“The Fifth Test Match,”
“An Innings Defeat for England.”
“Mr. Warner, interviewed, said South Africans were undoubtedly the superior side, especially on their own wickets. It was a good thing that they had won the Test matches, as it had given a fillip to the game in South Africa.”—Reuter’s Special Service, April 2nd, 1906.
Mr. Lacey’s Opinion.
In the course of an interview at Lord’s yesterday afternoon (April 2nd) Mr. F. E. Lacey, the M.C.C. Secretary, said (the Star states) in response to an inquiry regarding the reason that the M.C.C. eleven should have been so unaccountably beaten in four of the five Test matches: “Not unaccountable at all. It is a case in which the better side has won.
“There is little doubt that the South Africans have improved wonderfully, but certainly M.C.C. should have done better.
“I believe the chief cause of our defeat has been poor fielding. Then again, such really great batsmen as P. F. Warner and Hayes have not done themselves justice.

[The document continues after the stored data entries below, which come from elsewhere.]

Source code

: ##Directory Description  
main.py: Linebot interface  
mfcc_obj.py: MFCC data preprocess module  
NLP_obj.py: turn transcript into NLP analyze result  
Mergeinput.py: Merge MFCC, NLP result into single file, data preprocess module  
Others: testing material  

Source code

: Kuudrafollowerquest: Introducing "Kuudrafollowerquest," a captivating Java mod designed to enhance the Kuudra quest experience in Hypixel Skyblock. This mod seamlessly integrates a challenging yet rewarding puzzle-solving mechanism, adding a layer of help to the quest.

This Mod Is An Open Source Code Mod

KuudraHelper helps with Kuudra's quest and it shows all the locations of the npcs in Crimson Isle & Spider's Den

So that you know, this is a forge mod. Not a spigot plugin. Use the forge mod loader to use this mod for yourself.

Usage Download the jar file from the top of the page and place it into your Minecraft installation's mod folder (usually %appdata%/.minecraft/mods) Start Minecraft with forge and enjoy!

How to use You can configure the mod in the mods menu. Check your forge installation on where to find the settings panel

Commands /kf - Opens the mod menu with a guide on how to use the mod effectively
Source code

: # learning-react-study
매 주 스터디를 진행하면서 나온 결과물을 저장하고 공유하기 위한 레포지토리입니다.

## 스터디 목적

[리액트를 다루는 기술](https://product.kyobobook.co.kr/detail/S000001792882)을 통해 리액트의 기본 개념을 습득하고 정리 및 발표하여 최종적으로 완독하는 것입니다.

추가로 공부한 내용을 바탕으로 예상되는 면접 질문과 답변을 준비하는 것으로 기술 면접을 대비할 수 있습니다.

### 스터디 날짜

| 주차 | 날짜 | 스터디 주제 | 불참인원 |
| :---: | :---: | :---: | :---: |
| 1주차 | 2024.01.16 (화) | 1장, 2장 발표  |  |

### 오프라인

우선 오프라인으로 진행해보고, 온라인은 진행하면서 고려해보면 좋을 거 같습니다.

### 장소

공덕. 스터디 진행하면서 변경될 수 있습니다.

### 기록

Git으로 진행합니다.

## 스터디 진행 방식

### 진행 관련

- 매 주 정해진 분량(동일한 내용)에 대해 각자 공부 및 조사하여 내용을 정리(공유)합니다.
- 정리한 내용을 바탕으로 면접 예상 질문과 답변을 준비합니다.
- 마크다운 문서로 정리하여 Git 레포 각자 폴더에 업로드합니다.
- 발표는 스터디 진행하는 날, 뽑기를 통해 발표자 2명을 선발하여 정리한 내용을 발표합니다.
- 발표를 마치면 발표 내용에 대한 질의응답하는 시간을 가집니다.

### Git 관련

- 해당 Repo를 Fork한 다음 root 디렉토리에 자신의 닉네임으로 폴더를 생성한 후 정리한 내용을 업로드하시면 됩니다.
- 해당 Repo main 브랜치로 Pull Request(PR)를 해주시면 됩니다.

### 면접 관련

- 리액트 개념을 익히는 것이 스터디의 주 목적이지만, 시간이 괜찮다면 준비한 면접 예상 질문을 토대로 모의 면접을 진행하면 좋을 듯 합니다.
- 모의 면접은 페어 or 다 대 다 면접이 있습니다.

“A great many judges of the game attribute the apparent failure of our team to the fact that our men are playing on matting, but I can scarcely agree with them. I have practised a lot on matting wickets, and, judging from my own experience, it should hold no terrors for a really good batsman.
“I can only attribute the defeat of our eleven to inferior play. The fielding has been poor, the bowling only moderate, and the batting, with one or two exceptions, second-rate.
“Of course, it is very difficult to judge when one is sitting in the pavilion at Lord’s and the games are being played in South Africa, so perhaps I may be wrong.